Liam approached his new stepmother bashfully, yet Kate’s smile of quiet affection quickly reassured him.  A dull hum of movement came from the waiting room of the station, as from a beehive.  Kate gave Liam her hand and they set off side by side across the length of Union Station and walked up the great flight of stairs to Market Street.

The Sheridan family, reunited after six years, left Union Station with numerous suitcases.

Everyone stood together on Market Street, opposite Union Station, and waited patiently for a westbound electric streetcar.  Delia Flynn, with all her luggage, looked like a female Robinson Crusoe.  After a transfer at Grand Avenue, just north of Olive Street, the group boarded a northbound streetcar.  They traveled as far as Cass Avenue, and then walked a few blocks to the Sheridan house on North Spring Avenue.

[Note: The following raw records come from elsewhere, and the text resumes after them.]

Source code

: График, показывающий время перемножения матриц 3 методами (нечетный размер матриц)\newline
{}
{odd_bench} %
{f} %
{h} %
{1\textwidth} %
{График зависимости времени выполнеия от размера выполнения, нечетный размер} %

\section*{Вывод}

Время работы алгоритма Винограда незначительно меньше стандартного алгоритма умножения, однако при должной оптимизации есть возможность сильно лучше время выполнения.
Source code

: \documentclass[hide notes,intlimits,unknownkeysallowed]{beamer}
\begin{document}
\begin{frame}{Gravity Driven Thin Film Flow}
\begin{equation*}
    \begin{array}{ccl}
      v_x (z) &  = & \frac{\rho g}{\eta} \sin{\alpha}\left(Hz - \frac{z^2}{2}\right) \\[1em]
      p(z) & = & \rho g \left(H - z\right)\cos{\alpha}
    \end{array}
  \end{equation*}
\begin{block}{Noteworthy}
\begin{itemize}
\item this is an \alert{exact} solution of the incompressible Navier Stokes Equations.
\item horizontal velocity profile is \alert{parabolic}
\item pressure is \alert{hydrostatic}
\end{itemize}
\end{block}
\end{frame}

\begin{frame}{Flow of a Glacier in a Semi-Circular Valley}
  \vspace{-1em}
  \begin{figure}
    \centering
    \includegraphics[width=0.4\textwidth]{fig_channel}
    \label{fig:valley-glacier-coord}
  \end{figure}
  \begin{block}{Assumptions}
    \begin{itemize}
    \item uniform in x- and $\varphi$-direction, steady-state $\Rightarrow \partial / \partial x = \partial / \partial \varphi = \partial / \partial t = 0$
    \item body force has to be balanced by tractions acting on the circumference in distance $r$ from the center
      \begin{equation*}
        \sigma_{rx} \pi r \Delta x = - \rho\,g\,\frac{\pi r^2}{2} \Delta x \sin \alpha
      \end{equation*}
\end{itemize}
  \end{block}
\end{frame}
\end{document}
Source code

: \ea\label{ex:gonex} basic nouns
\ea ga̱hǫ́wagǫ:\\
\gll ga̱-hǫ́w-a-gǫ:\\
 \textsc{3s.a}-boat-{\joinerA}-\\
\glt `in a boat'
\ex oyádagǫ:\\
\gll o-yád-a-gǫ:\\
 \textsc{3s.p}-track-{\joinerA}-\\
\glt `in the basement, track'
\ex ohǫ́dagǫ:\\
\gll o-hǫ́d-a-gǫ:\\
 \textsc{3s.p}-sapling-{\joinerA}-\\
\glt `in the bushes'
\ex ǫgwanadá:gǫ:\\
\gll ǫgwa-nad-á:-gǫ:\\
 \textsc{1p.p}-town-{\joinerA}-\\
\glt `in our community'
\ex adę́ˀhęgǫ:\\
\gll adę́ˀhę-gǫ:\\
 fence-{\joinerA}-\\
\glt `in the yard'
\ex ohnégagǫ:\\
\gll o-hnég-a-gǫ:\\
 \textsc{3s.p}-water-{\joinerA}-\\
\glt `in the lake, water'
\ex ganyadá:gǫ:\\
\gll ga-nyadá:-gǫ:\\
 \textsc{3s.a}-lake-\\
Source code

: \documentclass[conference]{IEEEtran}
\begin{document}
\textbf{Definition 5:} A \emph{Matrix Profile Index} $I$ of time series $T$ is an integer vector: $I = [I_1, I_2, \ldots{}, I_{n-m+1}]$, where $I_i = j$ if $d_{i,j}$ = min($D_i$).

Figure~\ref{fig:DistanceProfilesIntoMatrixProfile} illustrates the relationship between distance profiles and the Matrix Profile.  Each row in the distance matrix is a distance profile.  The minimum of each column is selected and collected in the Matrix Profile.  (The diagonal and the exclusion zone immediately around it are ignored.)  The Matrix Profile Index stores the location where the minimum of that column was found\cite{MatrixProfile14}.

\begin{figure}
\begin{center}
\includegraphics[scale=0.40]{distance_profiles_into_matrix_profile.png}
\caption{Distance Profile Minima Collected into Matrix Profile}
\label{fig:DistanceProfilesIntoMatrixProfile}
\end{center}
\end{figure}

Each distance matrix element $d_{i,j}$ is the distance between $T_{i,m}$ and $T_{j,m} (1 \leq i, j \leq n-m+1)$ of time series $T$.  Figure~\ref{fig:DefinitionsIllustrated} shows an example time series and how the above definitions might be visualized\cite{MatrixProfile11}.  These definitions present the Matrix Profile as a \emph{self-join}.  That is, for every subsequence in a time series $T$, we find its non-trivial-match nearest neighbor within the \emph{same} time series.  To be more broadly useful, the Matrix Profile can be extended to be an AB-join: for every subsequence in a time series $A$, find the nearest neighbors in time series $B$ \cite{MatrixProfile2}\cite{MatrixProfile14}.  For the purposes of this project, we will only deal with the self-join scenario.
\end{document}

Liam entered the two-story house, pausing in the hallway, which was ablaze with a gaslight, only long enough to see his face for an instant in the mirror.  Later that first night in St. Louis, Liam dozed lightly in his chair, no longer aware of what his father was saying. There was a discrete murmur of voices, and shoes could be heard squeaking across the wooden floor.  Liam began to dream.  It was towards 10 p.m., the time Brendan Sheridan generally said goodnight.  He pulled out a wisp of straw and gently tickled his son’s ear.  Brendan burst out laughing when he saw the young boy sit up straight.

– Ah, Liam, a bouchal dhas (my handsome boy), you are beaten by the sleep at last. Leave the chair and go to bed.

Liam looked at the clock.  He had not felt the time passing.  At that moment, the stillness of the humid St. Louis night overwhelmed the household.  It was a hot June night.  On Sunday, the temperature had all ready reached 88 degrees by 7 a.m.  Luckily, the forecast called for showers and cooler temperatures by Monday night.  Cooler weather was predicted over the next 24 hours.  Holding onto the banister, Liam pulled himself up the stairs and then into his room.  He looked at nothing, but fell face down on his own bed.  For the first time in six years, he was home with his father.